WORK REQUIRED:
What is needed is an exact copy of every entry below, with the pictures left out.

WORKING DATA:
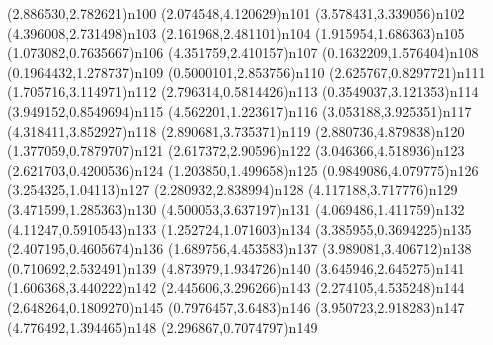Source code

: \dotnode[](2.886530,2.782621){n100}
\dotnode[](2.074548,4.120629){n101}
\dotnode[](3.578431,3.339056){n102}
\dotnode[](4.396008,2.731498){n103}
\dotnode[](2.161968,2.481101){n104}
\dotnode[](1.915954,1.686363){n105}
\dotnode[](1.073082,0.7635667){n106}
\dotnode[](4.351759,2.410157){n107}
\dotnode[](0.1632209,1.576404){n108}
\dotnode[](0.1964432,1.278737){n109}
\dotnode[](0.5000101,2.853756){n110}
\dotnode[](2.625767,0.8297721){n111}
\dotnode[](1.705716,3.114971){n112}
\dotnode[](2.796314,0.5814426){n113}
\dotnode[](0.3549037,3.121353){n114}
\dotnode[](3.949152,0.8549694){n115}
\dotnode[](4.562201,1.223617){n116}
\dotnode[](3.053188,3.925351){n117}
\dotnode[](4.318411,3.852927){n118}
\dotnode[](2.890681,3.735371){n119}
\dotnode[](2.880736,4.879838){n120}
\dotnode[](1.377059,0.7879707){n121}
\dotnode[](2.617372,2.90596){n122}
\dotnode[](3.046366,4.518936){n123}
\dotnode[](2.621703,0.4200536){n124}
\dotnode[](1.203850,1.499658){n125}
\dotnode[](0.9849086,4.079775){n126}
\dotnode[](3.254325,1.04113){n127}
\dotnode[](2.280932,2.838994){n128}
\dotnode[](4.117188,3.717776){n129}
\dotnode[](3.471599,1.285363){n130}
\dotnode[](4.500053,3.637197){n131}
\dotnode[](4.069486,1.411759){n132}
\dotnode[](4.11247,0.5910543){n133}
\dotnode[](1.252724,1.071603){n134}
\dotnode[](3.385955,0.3694225){n135}
\dotnode[](2.407195,0.4605674){n136}
\dotnode[](1.689756,4.453583){n137}
\dotnode[](3.989081,3.406712){n138}
\dotnode[](0.710692,2.532491){n139}
\dotnode[](4.873979,1.934726){n140}
\dotnode[](3.645946,2.645275){n141}
\dotnode[](1.606368,3.440222){n142}
\dotnode[](2.445606,3.296266){n143}
\dotnode[](2.274105,4.535248){n144}
\dotnode[](2.648264,0.1809270){n145}
\dotnode[](0.7976457,3.6483){n146}
\dotnode[](3.950723,2.918283){n147}
\dotnode[](4.776492,1.394465){n148}
\dotnode[](2.296867,0.7074797){n149}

RESULT FOR THIS TASK:
Source code

: \dotnode[](2.886530,2.782621){n100}
\dotnode[](2.074548,4.120629){n101}
\dotnode[](3.578431,3.339056){n102}
\dotnode[](4.396008,2.731498){n103}
\dotnode[](2.161968,2.481101){n104}
\dotnode[](1.915954,1.686363){n105}
\dotnode[](1.073082,0.7635667){n106}
\dotnode[](4.351759,2.410157){n107}
\dotnode[](0.1632209,1.576404){n108}
\dotnode[](0.1964432,1.278737){n109}
\dotnode[](0.5000101,2.853756){n110}
\dotnode[](2.625767,0.8297721){n111}
\dotnode[](1.705716,3.114971){n112}
\dotnode[](2.796314,0.5814426){n113}
\dotnode[](0.3549037,3.121353){n114}
\dotnode[](3.949152,0.8549694){n115}
\dotnode[](4.562201,1.223617){n116}
\dotnode[](3.053188,3.925351){n117}
\dotnode[](4.318411,3.852927){n118}
\dotnode[](2.890681,3.735371){n119}
\dotnode[](2.880736,4.879838){n120}
\dotnode[](1.377059,0.7879707){n121}
\dotnode[](2.617372,2.90596){n122}
\dotnode[](3.046366,4.518936){n123}
\dotnode[](2.621703,0.4200536){n124}
\dotnode[](1.203850,1.499658){n125}
\dotnode[](0.9849086,4.079775){n126}
\dotnode[](3.254325,1.04113){n127}
\dotnode[](2.280932,2.838994){n128}
\dotnode[](4.117188,3.717776){n129}
\dotnode[](3.471599,1.285363){n130}
\dotnode[](4.500053,3.637197){n131}
\dotnode[](4.069486,1.411759){n132}
\dotnode[](4.11247,0.5910543){n133}
\dotnode[](1.252724,1.071603){n134}
\dotnode[](3.385955,0.3694225){n135}
\dotnode[](2.407195,0.4605674){n136}
\dotnode[](1.689756,4.453583){n137}
\dotnode[](3.989081,3.406712){n138}
\dotnode[](0.710692,2.532491){n139}
\dotnode[](4.873979,1.934726){n140}
\dotnode[](3.645946,2.645275){n141}
\dotnode[](1.606368,3.440222){n142}
\dotnode[](2.445606,3.296266){n143}
\dotnode[](2.274105,4.535248){n144}
\dotnode[](2.648264,0.1809270){n145}
\dotnode[](0.7976457,3.6483){n146}
\dotnode[](3.950723,2.918283){n147}
\dotnode[](4.776492,1.394465){n148}
\dotnode[](2.296867,0.7074797){n149}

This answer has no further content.